▶ _GIVEN RECORDS_

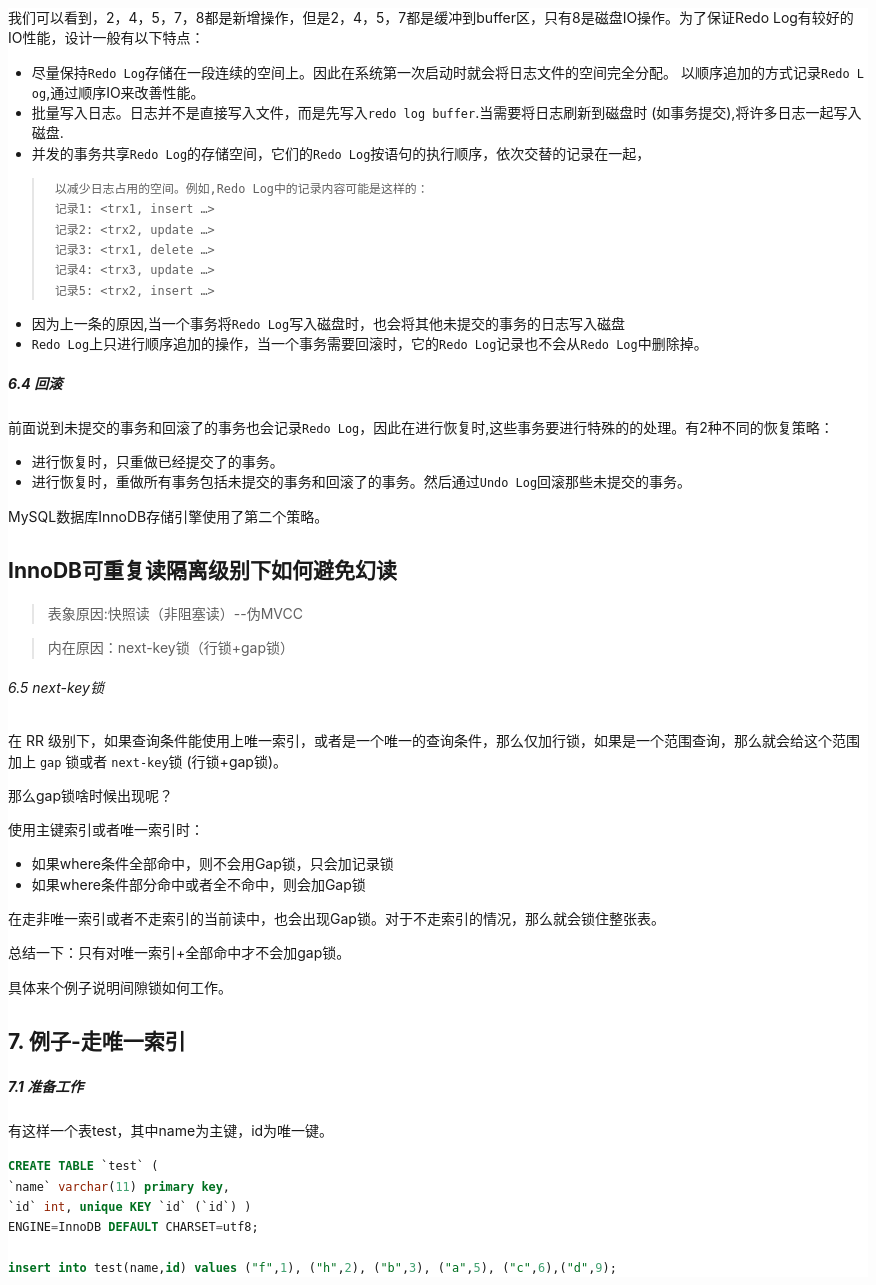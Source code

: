 我们可以看到，2，4，5，7，8都是新增操作，但是2，4，5，7都是缓冲到buffer区，只有8是磁盘IO操作。为了保证Redo Log有较好的IO性能，设计一般有以下特点：

- 尽量保持`Redo Log`存储在一段连续的空间上。因此在系统第一次启动时就会将日志文件的空间完全分配。 以顺序追加的方式记录`Redo Log`,通过顺序IO来改善性能。
- 批量写入日志。日志并不是直接写入文件，而是先写入`redo log buffer`.当需要将日志刷新到磁盘时 (如事务提交),将许多日志一起写入磁盘.
- 并发的事务共享`Redo Log`的存储空间，它们的`Redo Log`按语句的执行顺序，依次交替的记录在一起，
>      以减少日志占用的空间。例如,Redo Log中的记录内容可能是这样的：
>      记录1: <trx1, insert …>
>      记录2: <trx2, update …>
>      记录3: <trx1, delete …>
>      记录4: <trx3, update …>
>      记录5: <trx2, insert …>
- 因为上一条的原因,当一个事务将`Redo Log`写入磁盘时，也会将其他未提交的事务的日志写入磁盘
- `Redo Log`上只进行顺序追加的操作，当一个事务需要回滚时，它的`Redo Log`记录也不会从`Redo Log`中删除掉。

##### 6.4 回滚

前面说到未提交的事务和回滚了的事务也会记录`Redo Log`，因此在进行恢复时,这些事务要进行特殊的的处理。有2种不同的恢复策略：
 
- 进行恢复时，只重做已经提交了的事务。
- 进行恢复时，重做所有事务包括未提交的事务和回滚了的事务。然后通过`Undo Log`回滚那些未提交的事务。

 MySQL数据库InnoDB存储引擎使用了第二个策略。


## InnoDB可重复读隔离级别下如何避免幻读

> 表象原因:快照读（非阻塞读）--伪MVCC

> 内在原因：next-key锁（行锁+gap锁）


###### 6.5 next-key锁

在 RR 级别下，如果查询条件能使用上唯一索引，或者是一个唯一的查询条件，那么仅加行锁，如果是一个范围查询，那么就会给这个范围加上 `gap` 锁或者 `next-key`锁 (行锁+gap锁)。

那么gap锁啥时候出现呢？

使用主键索引或者唯一索引时：

- 如果where条件全部命中，则不会用Gap锁，只会加记录锁
- 如果where条件部分命中或者全不命中，则会加Gap锁

在走非唯一索引或者不走索引的当前读中，也会出现Gap锁。对于不走索引的情况，那么就会锁住整张表。

总结一下：只有对唯一索引+全部命中才不会加gap锁。

具体来个例子说明间隙锁如何工作。

## 7. 例子-走唯一索引

##### 7.1 准备工作

有这样一个表test，其中name为主键，id为唯一键。


```sql
CREATE TABLE `test` ( 
`name` varchar(11) primary key, 
`id` int, unique KEY `id` (`id`) ) 
ENGINE=InnoDB DEFAULT CHARSET=utf8; 

insert into test(name,id) values ("f",1), ("h",2), ("b",3), ("a",5), ("c",6),("d",9);
```
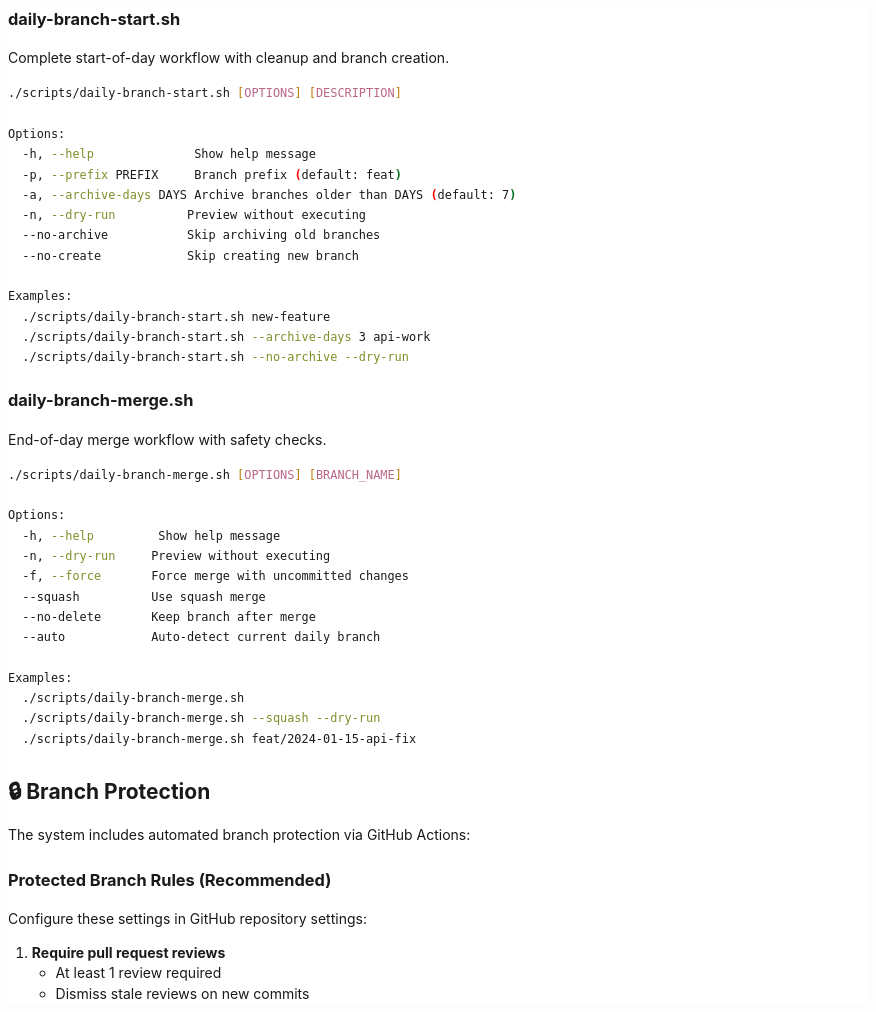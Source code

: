 ### daily-branch-start.sh

Complete start-of-day workflow with cleanup and branch creation.

```bash
./scripts/daily-branch-start.sh [OPTIONS] [DESCRIPTION]

Options:
  -h, --help              Show help message
  -p, --prefix PREFIX     Branch prefix (default: feat)
  -a, --archive-days DAYS Archive branches older than DAYS (default: 7)
  -n, --dry-run          Preview without executing
  --no-archive           Skip archiving old branches
  --no-create            Skip creating new branch

Examples:
  ./scripts/daily-branch-start.sh new-feature
  ./scripts/daily-branch-start.sh --archive-days 3 api-work
  ./scripts/daily-branch-start.sh --no-archive --dry-run
```

### daily-branch-merge.sh

End-of-day merge workflow with safety checks.

```bash
./scripts/daily-branch-merge.sh [OPTIONS] [BRANCH_NAME]

Options:
  -h, --help         Show help message
  -n, --dry-run     Preview without executing
  -f, --force       Force merge with uncommitted changes
  --squash          Use squash merge
  --no-delete       Keep branch after merge
  --auto            Auto-detect current daily branch

Examples:
  ./scripts/daily-branch-merge.sh
  ./scripts/daily-branch-merge.sh --squash --dry-run
  ./scripts/daily-branch-merge.sh feat/2024-01-15-api-fix
```

## 🔒 Branch Protection

The system includes automated branch protection via GitHub Actions:

### Protected Branch Rules (Recommended)

Configure these settings in GitHub repository settings:

1. **Require pull request reviews**
   - At least 1 review required
   - Dismiss stale reviews on new commits
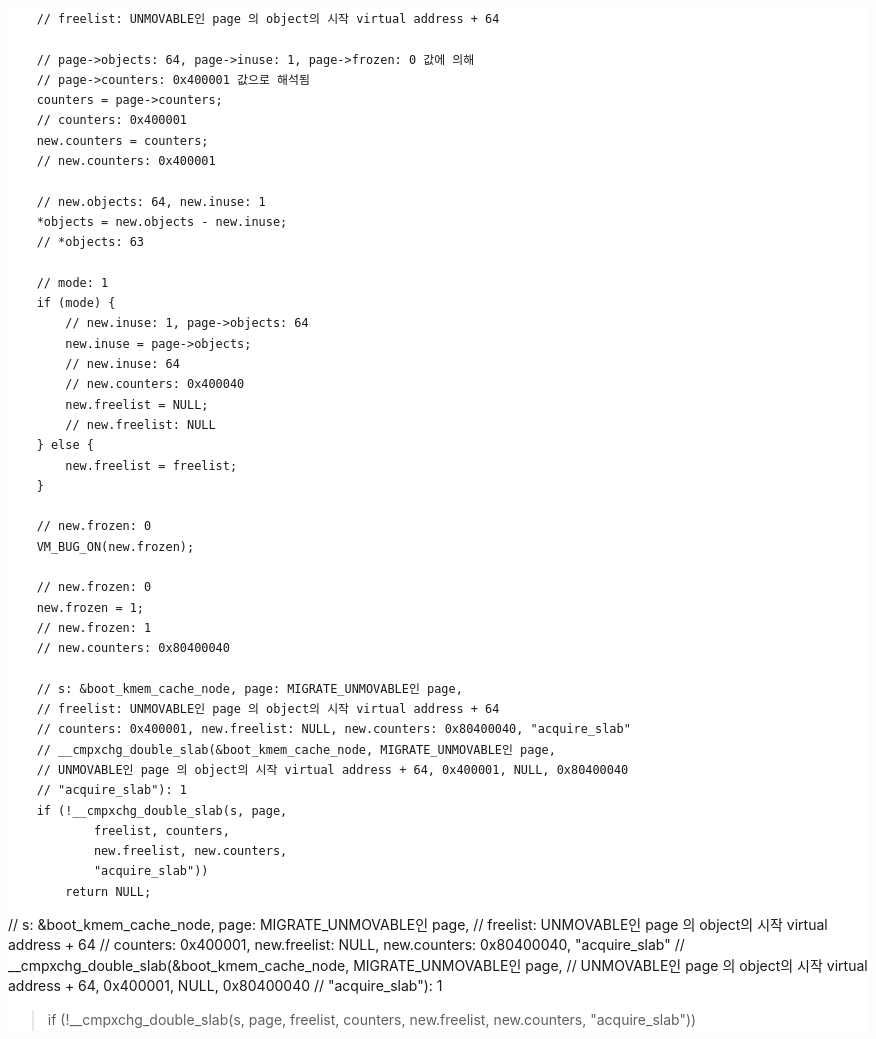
 ```
	// freelist: UNMOVABLE인 page 의 object의 시작 virtual address + 64

	// page->objects: 64, page->inuse: 1, page->frozen: 0 값에 의해
	// page->counters: 0x400001 값으로 해석됨
	counters = page->counters;
	// counters: 0x400001
	new.counters = counters;
	// new.counters: 0x400001

	// new.objects: 64, new.inuse: 1
	*objects = new.objects - new.inuse;
	// *objects: 63

	// mode: 1
	if (mode) {
		// new.inuse: 1, page->objects: 64
		new.inuse = page->objects;
		// new.inuse: 64
		// new.counters: 0x400040
		new.freelist = NULL;
		// new.freelist: NULL
	} else {
		new.freelist = freelist;
	}

	// new.frozen: 0
	VM_BUG_ON(new.frozen);

	// new.frozen: 0
	new.frozen = 1;
	// new.frozen: 1
	// new.counters: 0x80400040

	// s: &boot_kmem_cache_node, page: MIGRATE_UNMOVABLE인 page,
	// freelist: UNMOVABLE인 page 의 object의 시작 virtual address + 64
	// counters: 0x400001, new.freelist: NULL, new.counters: 0x80400040, "acquire_slab"
	// __cmpxchg_double_slab(&boot_kmem_cache_node, MIGRATE_UNMOVABLE인 page,
	// UNMOVABLE인 page 의 object의 시작 virtual address + 64, 0x400001, NULL, 0x80400040
	// "acquire_slab"): 1
	if (!__cmpxchg_double_slab(s, page,
			freelist, counters,
			new.freelist, new.counters,
			"acquire_slab"))
		return NULL;
```
// s: &boot_kmem_cache_node, page: MIGRATE_UNMOVABLE인 page,
// freelist: UNMOVABLE인 page 의 object의 시작 virtual address + 64
// counters: 0x400001, new.freelist: NULL, new.counters: 0x80400040, "acquire_slab"
// __cmpxchg_double_slab(&boot_kmem_cache_node, MIGRATE_UNMOVABLE인 page,
// UNMOVABLE인 page 의 object의 시작 virtual address + 64, 0x400001, NULL, 0x80400040
// "acquire_slab"): 1
>	if (!__cmpxchg_double_slab(s, page,
>			freelist, counters,
>			new.freelist, new.counters,
>			"acquire_slab"))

▶ _ACTIVITY_
Copy each line from the data that features the string "message".

▶ _RESPONSE FOR THIS EXERCISE_
  -h, --help              Show help message
  -h, --help         Show help message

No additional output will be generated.